• What to do:
Report every line below that holds the word "durable".

*** Begin section ***

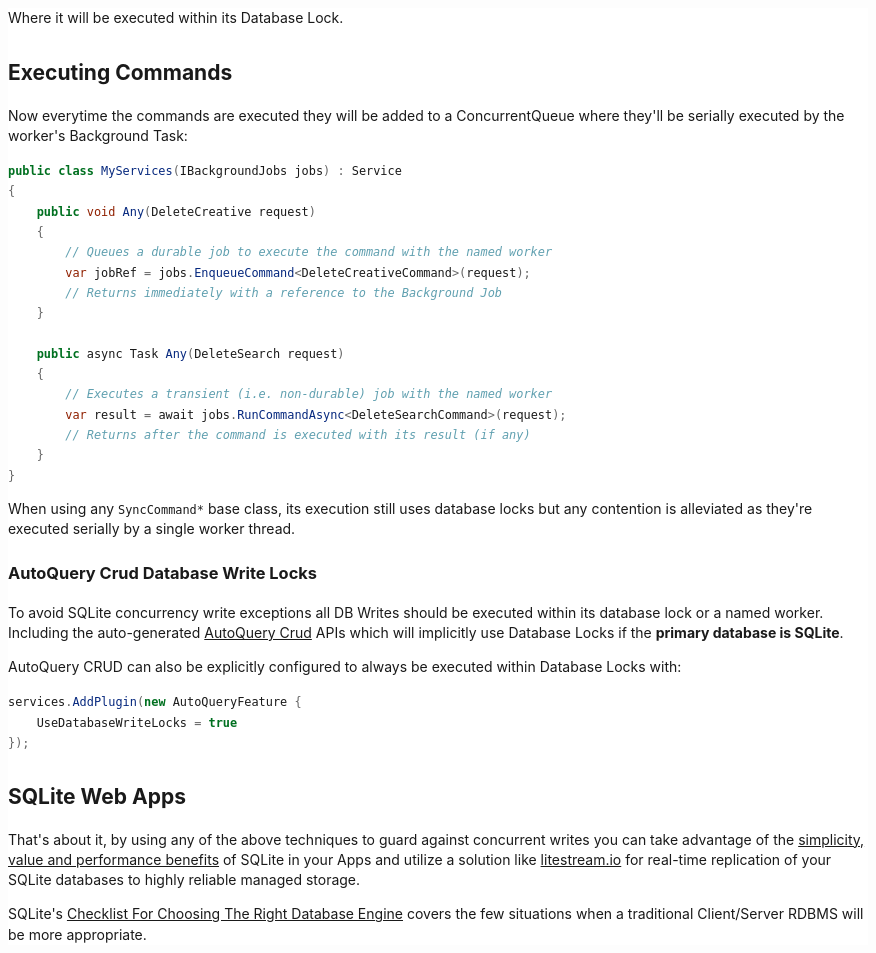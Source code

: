 Where it will be executed within its Database Lock. 

## Executing Commands

Now everytime the commands are executed they will be added to a ConcurrentQueue
where they'll be serially executed by the worker's Background Task: 

```csharp
public class MyServices(IBackgroundJobs jobs) : Service
{
    public void Any(DeleteCreative request)
    {
        // Queues a durable job to execute the command with the named worker
        var jobRef = jobs.EnqueueCommand<DeleteCreativeCommand>(request);
        // Returns immediately with a reference to the Background Job
    }

    public async Task Any(DeleteSearch request)
    {
        // Executes a transient (i.e. non-durable) job with the named worker
        var result = await jobs.RunCommandAsync<DeleteSearchCommand>(request);
        // Returns after the command is executed with its result (if any)
    }
}
```

When using any `SyncCommand*` base class, its execution still uses database locks
but any contention is alleviated as they're executed serially by a single worker thread.

### AutoQuery Crud Database Write Locks

To avoid SQLite concurrency write exceptions all DB Writes should be executed within
its database lock or a named worker. Including the auto-generated [AutoQuery Crud](https://docs.servicestack.net/autoquery/crud)
APIs which will implicitly use Database Locks if the **primary database is SQLite**.

AutoQuery CRUD can also be explicitly configured to always be executed within Database Locks with:

```csharp
services.AddPlugin(new AutoQueryFeature {
    UseDatabaseWriteLocks = true
});
```

## SQLite Web Apps

That's about it, by using any of the above techniques to guard against concurrent writes
you can take advantage of the [simplicity, value and performance benefits](https://docs.servicestack.net/ormlite/litestream#the-right-time-for-server-side-sqlite)
of SQLite in your Apps and utilize a solution like [litestream.io](https://litestream.io)
for real-time replication of your SQLite databases to highly reliable managed storage.

SQLite's [Checklist For Choosing The Right Database Engine](https://www.sqlite.org/whentouse.html#checklist_for_choosing_the_right_database_engine)
covers the few situations when a traditional Client/Server RDBMS will be more appropriate.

*** End section ***

• Worked solution:
        // Queues a durable job to execute the command with the named worker
        // Executes a transient (i.e. non-durable) job with the named worker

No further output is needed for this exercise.